The British Association of Removers (BAR) has released its latest shipping market update for December, highlighting key trends and changes in the industry. As we approach the year’s end, several developments are shaping the way we manage international moves.
State of the Market: Steady Freight Rates Amid Operational Shifts
The summer months saw a consistent decrease in freight rates, but this trend now appears to have stabilized. Shipping lines have been actively implementing operational changes to counter these falling rates, and these efforts are starting to show results.
One significant impact for those planning a move is the increased notice required to secure space on a vessel. Shipping lines are now advising a 4-6 weeks’ notice period, especially for destinations like Jebel Ali (Dubai) and the wider Middle Eastern region. This change is expected to extend to other ports and trades, posing potential challenges even for BAR members who generally benefit from allocation agreements with shipping lines.
Preparedness for Potential Delays
With shipping lines managing their volumes more stringently, there is an increased likelihood of containers being rolled – left off their intended vessel and moved to a later one. This situation is beyond the control of movers and necessitates customers to plan their moving dates in advance and allow sufficient time for bookings.
Moreover, shipping lines are employing various measures to offset falling freight rates, such as canceling entire vessel schedules or dropping routine destination ports. This results in slower voyage times and arbitrary last-minute re-bookings, adding to the unpredictability of transit times.
Market Availability and UK Haulage Improvements
The acceptance of container bookings for export shipments from the UK has improved, with a noticeable drop in demand. However, there is an average acceptance of bookings for eastbound trades (Asia, Oceania, India, Middle East), with increased notice periods and potential delays due to cancelled sailings and slow steaming.
Conversely, westbound trades (USA, Canada, Caribbean, Latin America) are currently experiencing good acceptance rates, with improved unloading times at US ports. However, the high demand during peak season may lead to a shortage of empty containers.

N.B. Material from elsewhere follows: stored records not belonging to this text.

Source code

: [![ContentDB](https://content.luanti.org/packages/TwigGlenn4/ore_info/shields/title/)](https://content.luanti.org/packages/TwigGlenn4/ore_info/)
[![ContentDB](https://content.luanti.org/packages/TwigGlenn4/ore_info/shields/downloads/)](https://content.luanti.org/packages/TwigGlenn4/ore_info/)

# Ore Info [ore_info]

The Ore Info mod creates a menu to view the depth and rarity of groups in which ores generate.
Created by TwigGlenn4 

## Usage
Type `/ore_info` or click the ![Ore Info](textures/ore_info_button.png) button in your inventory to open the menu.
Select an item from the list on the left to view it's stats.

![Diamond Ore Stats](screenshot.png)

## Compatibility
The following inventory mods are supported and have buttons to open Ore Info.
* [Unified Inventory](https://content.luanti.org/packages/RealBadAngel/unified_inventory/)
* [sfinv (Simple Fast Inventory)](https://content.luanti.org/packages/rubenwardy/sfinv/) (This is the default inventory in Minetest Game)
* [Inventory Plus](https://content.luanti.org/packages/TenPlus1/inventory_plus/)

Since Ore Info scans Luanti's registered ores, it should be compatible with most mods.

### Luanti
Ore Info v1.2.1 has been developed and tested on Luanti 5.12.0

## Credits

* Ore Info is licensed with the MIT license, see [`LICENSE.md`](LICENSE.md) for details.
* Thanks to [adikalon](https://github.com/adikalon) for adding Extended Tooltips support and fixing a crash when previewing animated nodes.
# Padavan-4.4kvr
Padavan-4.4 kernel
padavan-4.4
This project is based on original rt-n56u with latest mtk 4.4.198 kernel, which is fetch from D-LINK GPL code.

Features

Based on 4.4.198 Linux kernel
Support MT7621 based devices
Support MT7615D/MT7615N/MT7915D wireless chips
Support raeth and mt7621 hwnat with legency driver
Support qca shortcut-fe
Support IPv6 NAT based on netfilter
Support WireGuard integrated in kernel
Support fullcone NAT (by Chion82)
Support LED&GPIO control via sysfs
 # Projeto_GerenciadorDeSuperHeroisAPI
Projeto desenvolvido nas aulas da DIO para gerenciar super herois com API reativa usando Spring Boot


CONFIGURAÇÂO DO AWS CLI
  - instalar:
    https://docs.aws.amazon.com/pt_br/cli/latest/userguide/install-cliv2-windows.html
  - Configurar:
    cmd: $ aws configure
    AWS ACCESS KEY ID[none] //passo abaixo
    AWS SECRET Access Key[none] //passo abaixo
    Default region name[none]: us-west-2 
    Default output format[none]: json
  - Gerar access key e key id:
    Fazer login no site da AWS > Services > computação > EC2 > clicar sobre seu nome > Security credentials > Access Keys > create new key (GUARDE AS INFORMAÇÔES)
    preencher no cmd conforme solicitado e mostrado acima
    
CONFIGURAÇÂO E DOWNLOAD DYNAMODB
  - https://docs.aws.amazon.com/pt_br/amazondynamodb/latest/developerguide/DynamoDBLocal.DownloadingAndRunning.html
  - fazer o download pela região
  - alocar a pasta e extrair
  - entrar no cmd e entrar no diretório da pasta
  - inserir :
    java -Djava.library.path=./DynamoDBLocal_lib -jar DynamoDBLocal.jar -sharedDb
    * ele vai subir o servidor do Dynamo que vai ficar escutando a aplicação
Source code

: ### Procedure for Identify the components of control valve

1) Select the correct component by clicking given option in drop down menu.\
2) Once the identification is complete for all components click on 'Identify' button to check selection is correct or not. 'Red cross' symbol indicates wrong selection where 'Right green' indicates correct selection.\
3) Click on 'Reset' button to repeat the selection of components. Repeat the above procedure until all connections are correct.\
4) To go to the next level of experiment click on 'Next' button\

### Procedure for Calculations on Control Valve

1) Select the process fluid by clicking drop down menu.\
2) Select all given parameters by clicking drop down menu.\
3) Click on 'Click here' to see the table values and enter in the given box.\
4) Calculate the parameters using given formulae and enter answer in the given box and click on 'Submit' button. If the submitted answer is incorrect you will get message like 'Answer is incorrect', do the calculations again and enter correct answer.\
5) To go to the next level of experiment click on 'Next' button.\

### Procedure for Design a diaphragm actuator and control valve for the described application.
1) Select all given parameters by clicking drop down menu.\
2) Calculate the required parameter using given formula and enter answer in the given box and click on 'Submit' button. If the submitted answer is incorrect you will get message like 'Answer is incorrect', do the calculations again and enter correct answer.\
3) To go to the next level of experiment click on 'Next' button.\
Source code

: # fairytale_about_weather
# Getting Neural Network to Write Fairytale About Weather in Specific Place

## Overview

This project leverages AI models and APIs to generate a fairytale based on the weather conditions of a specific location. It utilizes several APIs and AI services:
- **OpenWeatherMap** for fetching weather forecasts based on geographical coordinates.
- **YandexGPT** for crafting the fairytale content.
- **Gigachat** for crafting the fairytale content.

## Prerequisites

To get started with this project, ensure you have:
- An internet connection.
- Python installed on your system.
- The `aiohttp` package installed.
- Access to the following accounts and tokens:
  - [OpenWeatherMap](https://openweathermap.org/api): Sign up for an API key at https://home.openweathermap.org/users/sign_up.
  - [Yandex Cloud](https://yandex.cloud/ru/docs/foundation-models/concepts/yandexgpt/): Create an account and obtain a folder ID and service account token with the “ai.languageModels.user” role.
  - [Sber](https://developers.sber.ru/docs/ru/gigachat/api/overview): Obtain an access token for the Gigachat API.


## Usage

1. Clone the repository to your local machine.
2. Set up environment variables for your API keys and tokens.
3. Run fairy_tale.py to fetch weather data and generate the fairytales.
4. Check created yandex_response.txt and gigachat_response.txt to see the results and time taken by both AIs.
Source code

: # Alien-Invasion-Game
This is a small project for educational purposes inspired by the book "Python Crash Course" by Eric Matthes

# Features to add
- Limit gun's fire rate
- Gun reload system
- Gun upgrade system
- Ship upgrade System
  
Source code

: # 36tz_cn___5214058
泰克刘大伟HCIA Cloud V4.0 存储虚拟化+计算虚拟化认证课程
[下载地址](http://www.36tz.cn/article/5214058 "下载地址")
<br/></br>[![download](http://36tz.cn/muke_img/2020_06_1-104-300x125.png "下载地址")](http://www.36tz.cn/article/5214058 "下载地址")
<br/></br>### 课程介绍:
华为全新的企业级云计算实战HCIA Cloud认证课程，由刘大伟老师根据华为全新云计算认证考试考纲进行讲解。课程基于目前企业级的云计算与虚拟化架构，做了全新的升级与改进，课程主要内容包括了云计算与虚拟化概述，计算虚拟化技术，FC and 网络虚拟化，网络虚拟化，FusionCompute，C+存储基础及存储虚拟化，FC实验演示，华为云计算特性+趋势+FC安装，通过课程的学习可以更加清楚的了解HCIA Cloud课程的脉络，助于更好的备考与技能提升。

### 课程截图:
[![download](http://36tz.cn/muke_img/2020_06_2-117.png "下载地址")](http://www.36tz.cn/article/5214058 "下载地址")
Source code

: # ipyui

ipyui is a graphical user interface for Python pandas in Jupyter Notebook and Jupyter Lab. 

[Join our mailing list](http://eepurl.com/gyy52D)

Currency Exchange Variations and Fuel Cost Changes
Shipping Lines usually quote container-freight rates and ancillary charges in foreign currencies, but these are payable in GBP at the exchange rate applicable on the ship’s sailing date. Therefore, customers should be prepared for potential adjustments in the final invoice versus the initial quotation.
Additionally, with ongoing energy supply issues, there’s a likelihood of increases in ships fuel (bunkering) costs, which will impact overall freight costs.
Navigating Through Challenges
Port strikes in the UK, complexities surrounding the shipment of Lithium-Ion batteries, and the imbalance of trade routes continue to be challenges in the shipping industry. Customers are advised to be aware of these factors that could impact their moving plans.
In conclusion, while the shipping market is experiencing a period of adjustment, BAR continues to work diligently to provide its members with the most current information and guidance to navigate these changes effectively. We encourage customers to maintain open communication with their chosen mover and plan ahead to accommodate these industry shifts.